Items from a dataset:
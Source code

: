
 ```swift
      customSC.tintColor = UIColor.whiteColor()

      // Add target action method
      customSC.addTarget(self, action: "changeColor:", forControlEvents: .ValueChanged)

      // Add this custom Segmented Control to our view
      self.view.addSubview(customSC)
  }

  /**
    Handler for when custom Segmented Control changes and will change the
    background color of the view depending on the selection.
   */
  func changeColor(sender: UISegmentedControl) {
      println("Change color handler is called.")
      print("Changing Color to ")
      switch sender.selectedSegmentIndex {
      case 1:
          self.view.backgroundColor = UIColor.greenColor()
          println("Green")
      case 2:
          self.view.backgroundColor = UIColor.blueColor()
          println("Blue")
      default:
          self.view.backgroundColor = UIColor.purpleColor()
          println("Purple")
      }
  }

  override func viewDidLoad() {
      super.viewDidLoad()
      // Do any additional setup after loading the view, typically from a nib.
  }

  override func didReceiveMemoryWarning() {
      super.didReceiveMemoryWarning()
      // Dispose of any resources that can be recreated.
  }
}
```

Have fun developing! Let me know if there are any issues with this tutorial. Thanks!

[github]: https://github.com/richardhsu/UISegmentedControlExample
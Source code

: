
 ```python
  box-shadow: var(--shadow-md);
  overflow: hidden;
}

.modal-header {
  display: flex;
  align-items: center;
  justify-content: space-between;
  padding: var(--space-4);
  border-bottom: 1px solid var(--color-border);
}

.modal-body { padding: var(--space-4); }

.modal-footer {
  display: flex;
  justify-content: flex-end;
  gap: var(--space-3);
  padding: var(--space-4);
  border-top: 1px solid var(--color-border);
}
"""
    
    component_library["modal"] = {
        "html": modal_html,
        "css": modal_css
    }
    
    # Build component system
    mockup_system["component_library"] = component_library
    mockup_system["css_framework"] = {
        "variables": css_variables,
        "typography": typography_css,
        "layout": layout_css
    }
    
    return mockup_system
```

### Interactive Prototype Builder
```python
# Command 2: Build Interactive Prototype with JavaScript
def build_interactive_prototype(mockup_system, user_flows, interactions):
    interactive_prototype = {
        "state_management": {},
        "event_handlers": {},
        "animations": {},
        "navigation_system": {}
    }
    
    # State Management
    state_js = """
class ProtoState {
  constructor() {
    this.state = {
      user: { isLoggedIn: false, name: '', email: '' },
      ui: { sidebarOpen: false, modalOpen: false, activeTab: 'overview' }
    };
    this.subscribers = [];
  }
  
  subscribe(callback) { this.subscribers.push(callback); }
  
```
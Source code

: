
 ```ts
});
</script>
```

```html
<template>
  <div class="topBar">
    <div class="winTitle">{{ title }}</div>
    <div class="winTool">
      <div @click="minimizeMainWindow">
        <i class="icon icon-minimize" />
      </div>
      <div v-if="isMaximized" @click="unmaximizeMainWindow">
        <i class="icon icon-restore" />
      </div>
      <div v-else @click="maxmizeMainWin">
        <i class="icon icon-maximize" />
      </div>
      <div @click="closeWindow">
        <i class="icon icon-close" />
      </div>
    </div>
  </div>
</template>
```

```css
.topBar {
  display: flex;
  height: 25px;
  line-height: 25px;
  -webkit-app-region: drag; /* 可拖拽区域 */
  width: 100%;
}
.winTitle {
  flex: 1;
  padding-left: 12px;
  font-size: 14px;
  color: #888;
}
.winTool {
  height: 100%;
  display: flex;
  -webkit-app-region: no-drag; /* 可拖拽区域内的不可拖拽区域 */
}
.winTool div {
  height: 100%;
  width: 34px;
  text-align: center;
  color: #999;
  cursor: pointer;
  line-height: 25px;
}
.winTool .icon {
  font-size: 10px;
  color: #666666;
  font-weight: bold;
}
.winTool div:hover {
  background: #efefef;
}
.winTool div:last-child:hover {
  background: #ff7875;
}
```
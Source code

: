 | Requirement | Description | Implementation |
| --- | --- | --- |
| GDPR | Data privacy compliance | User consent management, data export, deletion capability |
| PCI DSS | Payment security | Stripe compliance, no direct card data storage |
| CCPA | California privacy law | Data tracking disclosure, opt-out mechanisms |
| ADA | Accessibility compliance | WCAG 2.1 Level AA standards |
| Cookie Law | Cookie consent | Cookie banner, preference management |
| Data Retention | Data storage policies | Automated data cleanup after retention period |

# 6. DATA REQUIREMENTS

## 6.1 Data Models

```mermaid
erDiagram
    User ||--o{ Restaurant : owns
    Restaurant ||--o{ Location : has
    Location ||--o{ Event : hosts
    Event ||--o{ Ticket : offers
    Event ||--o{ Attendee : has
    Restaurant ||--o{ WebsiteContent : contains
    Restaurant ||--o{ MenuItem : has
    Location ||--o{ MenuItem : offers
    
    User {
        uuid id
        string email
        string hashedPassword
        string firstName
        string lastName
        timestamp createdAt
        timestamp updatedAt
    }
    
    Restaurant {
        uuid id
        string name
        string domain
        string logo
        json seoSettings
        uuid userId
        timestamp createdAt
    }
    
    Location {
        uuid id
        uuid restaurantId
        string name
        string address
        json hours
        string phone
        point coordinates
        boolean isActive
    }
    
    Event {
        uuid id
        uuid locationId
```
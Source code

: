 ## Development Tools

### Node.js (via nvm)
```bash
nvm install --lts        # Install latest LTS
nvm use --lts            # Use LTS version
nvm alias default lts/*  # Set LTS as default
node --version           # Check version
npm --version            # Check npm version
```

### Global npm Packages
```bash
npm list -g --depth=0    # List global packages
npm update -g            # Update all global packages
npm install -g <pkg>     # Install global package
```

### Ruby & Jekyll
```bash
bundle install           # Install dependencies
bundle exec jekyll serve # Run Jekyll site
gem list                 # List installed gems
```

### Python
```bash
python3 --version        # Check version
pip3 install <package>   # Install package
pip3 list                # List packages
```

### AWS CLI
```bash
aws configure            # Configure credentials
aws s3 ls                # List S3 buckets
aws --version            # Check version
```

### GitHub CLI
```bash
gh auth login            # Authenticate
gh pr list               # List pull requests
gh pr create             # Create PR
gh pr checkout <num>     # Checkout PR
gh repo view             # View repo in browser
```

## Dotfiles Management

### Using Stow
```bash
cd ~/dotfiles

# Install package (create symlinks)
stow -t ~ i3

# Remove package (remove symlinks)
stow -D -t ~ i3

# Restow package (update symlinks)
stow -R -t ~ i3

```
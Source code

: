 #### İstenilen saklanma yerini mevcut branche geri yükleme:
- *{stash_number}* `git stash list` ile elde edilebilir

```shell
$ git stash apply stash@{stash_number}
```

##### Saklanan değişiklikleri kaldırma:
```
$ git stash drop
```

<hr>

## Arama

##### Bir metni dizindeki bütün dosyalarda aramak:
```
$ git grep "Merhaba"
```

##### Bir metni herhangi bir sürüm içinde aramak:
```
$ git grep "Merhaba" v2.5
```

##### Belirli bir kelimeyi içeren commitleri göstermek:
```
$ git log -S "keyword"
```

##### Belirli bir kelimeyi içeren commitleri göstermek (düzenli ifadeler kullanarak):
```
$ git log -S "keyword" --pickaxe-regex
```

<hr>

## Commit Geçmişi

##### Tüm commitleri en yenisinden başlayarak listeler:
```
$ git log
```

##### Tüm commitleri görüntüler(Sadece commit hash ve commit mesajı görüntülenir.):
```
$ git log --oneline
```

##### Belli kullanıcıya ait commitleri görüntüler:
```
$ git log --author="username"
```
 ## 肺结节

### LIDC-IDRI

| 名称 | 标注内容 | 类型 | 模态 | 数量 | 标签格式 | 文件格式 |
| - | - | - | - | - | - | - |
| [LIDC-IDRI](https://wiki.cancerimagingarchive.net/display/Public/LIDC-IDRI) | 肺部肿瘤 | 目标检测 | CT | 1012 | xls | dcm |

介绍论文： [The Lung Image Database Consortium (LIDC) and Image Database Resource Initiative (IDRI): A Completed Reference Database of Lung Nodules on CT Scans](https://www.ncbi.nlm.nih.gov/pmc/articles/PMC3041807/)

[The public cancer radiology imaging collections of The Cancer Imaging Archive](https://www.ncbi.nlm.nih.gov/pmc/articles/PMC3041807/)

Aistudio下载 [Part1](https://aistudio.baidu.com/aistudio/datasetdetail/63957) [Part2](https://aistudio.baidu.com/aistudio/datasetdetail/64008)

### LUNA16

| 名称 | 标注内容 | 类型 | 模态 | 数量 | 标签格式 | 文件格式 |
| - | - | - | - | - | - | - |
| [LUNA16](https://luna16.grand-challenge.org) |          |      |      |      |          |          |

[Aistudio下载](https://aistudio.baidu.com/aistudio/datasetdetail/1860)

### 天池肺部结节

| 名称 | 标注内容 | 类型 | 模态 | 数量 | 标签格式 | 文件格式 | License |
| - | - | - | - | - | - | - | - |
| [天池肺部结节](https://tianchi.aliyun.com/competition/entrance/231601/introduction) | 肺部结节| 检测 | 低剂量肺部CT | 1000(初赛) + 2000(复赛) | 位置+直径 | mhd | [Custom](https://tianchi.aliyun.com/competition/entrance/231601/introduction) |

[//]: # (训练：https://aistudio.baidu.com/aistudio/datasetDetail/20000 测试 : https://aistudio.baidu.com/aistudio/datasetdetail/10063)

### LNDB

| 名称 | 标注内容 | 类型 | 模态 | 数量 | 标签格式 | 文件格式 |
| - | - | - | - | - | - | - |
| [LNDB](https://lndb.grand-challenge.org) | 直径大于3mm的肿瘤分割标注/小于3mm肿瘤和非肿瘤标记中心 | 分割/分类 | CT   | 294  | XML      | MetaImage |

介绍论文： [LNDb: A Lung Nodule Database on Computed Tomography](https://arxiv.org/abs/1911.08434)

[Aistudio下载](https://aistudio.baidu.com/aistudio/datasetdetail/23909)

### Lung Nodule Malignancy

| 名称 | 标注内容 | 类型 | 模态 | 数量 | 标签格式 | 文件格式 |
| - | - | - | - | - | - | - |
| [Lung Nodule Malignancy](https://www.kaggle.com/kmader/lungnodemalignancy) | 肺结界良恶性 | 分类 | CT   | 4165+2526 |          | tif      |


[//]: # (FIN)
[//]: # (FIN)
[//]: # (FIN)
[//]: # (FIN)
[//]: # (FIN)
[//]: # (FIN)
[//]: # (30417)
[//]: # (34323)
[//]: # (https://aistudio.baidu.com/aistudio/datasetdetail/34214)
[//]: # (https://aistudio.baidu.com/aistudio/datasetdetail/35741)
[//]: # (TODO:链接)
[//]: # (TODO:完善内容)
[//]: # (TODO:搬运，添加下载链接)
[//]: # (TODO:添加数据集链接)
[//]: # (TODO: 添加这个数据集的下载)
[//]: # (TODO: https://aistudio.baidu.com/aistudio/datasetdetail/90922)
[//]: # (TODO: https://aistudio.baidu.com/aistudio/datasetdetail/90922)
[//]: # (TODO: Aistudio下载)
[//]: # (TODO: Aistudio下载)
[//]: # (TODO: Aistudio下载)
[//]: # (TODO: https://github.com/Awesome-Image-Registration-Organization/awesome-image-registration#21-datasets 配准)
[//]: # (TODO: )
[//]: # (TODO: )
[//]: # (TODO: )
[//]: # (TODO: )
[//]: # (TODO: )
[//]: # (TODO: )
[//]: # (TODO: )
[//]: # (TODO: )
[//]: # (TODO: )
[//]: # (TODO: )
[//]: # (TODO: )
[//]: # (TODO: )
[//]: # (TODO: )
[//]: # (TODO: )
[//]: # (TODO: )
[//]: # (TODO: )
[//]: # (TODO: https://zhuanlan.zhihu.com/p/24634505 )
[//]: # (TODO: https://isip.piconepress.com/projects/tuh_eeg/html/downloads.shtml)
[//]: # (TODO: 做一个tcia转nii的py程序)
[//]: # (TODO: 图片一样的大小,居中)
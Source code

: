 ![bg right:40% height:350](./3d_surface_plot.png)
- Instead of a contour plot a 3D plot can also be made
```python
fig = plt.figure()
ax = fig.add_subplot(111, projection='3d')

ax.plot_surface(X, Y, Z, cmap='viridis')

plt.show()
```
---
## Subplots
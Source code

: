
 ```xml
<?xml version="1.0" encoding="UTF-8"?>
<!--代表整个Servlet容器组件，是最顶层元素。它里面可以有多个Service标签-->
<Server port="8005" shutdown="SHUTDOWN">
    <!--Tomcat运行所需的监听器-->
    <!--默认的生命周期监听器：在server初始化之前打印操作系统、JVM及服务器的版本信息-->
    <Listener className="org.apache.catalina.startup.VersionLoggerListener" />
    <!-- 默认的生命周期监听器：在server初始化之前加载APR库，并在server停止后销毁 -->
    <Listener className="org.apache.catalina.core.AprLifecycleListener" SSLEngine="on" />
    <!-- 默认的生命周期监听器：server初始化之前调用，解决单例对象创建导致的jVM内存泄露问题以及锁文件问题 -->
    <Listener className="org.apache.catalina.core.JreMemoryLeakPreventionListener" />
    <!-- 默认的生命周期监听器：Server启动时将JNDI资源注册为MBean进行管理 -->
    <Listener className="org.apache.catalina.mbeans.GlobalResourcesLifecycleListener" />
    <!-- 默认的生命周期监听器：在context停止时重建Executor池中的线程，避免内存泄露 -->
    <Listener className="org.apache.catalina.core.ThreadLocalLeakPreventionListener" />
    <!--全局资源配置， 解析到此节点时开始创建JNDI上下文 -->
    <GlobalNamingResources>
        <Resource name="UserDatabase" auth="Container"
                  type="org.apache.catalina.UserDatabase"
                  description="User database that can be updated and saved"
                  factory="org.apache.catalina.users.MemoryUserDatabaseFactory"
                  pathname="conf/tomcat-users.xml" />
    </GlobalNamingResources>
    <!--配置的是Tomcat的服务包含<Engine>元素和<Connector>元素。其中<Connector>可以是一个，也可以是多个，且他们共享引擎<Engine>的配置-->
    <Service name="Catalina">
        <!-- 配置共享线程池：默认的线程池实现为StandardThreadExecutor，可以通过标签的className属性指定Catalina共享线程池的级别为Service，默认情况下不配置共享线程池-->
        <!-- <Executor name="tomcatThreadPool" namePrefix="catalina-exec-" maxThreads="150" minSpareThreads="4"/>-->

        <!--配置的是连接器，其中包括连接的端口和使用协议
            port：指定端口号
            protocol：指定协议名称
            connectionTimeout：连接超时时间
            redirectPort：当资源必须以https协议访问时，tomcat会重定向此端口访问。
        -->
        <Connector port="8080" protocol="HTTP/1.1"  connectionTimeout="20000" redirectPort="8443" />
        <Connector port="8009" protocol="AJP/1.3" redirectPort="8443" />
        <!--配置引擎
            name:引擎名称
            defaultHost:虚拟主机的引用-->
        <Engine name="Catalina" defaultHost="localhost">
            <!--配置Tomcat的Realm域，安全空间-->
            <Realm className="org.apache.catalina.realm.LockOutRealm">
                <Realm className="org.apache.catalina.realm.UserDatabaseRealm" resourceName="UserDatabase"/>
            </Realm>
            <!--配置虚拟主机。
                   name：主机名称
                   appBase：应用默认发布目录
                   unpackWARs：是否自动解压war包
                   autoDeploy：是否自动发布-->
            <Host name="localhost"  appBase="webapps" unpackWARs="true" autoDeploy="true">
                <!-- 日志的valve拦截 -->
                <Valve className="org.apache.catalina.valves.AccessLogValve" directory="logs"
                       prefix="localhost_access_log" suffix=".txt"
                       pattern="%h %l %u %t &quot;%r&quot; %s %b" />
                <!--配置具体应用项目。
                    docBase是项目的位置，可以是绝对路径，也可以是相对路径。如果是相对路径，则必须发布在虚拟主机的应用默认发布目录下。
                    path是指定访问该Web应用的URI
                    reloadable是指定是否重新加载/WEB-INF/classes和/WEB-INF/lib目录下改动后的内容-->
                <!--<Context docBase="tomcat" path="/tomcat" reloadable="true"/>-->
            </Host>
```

Problem =>
Within the lines above, find those holding the word "this" and copy them.

Exercise response =>
      // Add this custom Segmented Control to our view
Have fun developing! Let me know if there are any issues with this tutorial. Thanks!
    this.state = {
    this.subscribers = [];
  subscribe(callback) { this.subscribers.push(callback); }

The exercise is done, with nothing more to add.